INFORMATION:

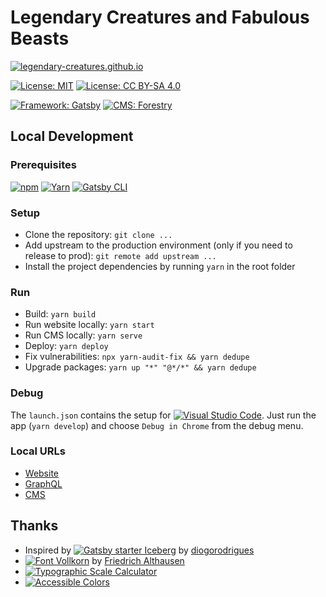 # Legendary Creatures and Fabulous Beasts

[![legendary-creatures.github.io](https://img.shields.io/badge/legendary--creatures.github.io-247329)](https://legendary-creatures.github.io)

[![License: MIT](https://img.shields.io/badge/License-MIT-brightgreen)](/LICENSE)
[![License: CC BY-SA 4.0](https://img.shields.io/badge/License-CC_BY--SA_4.0-brightgreen?logo=Creative-Commons)](https://creativecommons.org/licenses/by-sa/4.0/)

[![Framework: Gatsby](https://img.shields.io/badge/Framework-Gatsby-663399?logo=Gatsby)](https://www.gatsbyjs.org/)
[![CMS: Forestry](https://img.shields.io/badge/CMS-Forestry-21e09e)](https://forestry.io/)

## Local Development

### Prerequisites

[![npm](https://img.shields.io/badge/Install-npm-CB3837?logo=NPM)](https://www.npmjs.com/)
[![Yarn](https://img.shields.io/badge/Install-Yarn-2C8EBB?logo=Yarn)](https://yarnpkg.com/)
[![Gatsby CLI](https://img.shields.io/badge/Install-Gatsby_CLI-663399?logo=Gatsby)](https://www.gatsbyjs.com/docs/reference/gatsby-cli/)

### Setup

- Clone the repository: `git clone ...`
- Add upstream to the production environment (only if you need to release to prod): `git remote add upstream ...`
- Install the project dependencies by running `yarn` in the root folder

### Run

- Build: `yarn build`
- Run website locally: `yarn start`
- Run CMS locally: `yarn serve`
- Deploy: `yarn deploy`
- Fix vulnerabilities: `npx yarn-audit-fix && yarn dedupe`
- Upgrade packages: `yarn up "*" "@*/*" && yarn dedupe`

### Debug

The `launch.json` contains the setup for [![Visual Studio Code](https://img.shields.io/badge/VSCode-007ACC?logo=visual-studio-code)](https://code.visualstudio.com/). Just run the app (`yarn develop`) and choose `Debug in Chrome` from the debug menu.

### Local URLs

- [Website](http://localhost:8000/)
- [GraphQL](http://localhost:8000/___graphql)
- [CMS](http://localhost:9000/admin/)

## Thanks

- Inspired by [![Gatsby starter Iceberg](https://img.shields.io/badge/Gatsby_starter-Iceberg-663399)](https://github.com/diogorodrigues/iceberg-gatsby-multilang) by [diogorodrigues](https://github.com/diogorodrigues)
- [![Font Vollkorn](https://img.shields.io/badge/Font-Vollkorn-000b1d?logo=Google-Fonts)](https://fonts.google.com/specimen/Vollkorn#about) by [Friedrich Althausen](https://github.com/FAlthausen)
- [![Typographic Scale Calculator](https://img.shields.io/badge/Typography-Typographic_Scale_Calculator-b1cbe0)](https://www.layoutgridcalculator.com/typographic-scale/)
- [![Accessible Colors](https://img.shields.io/badge/a11y-Accessible_Colors-c9d6de)](https://accessible-colors.com/)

TO DO: Nothing but the lines from the line that contains "by [Friedrich Althausen](https://github.com/FAlthausen)" to the last line of the records above should appear in the answer; please copy them exactly.

EXPECTED OUTPUT:
- [![Font Vollkorn](https://img.shields.io/badge/Font-Vollkorn-000b1d?logo=Google-Fonts)](https://fonts.google.com/specimen/Vollkorn#about) by [Friedrich Althausen](https://github.com/FAlthausen)
- [![Typographic Scale Calculator](https://img.shields.io/badge/Typography-Typographic_Scale_Calculator-b1cbe0)](https://www.layoutgridcalculator.com/typographic-scale/)
- [![Accessible Colors](https://img.shields.io/badge/a11y-Accessible_Colors-c9d6de)](https://accessible-colors.com/)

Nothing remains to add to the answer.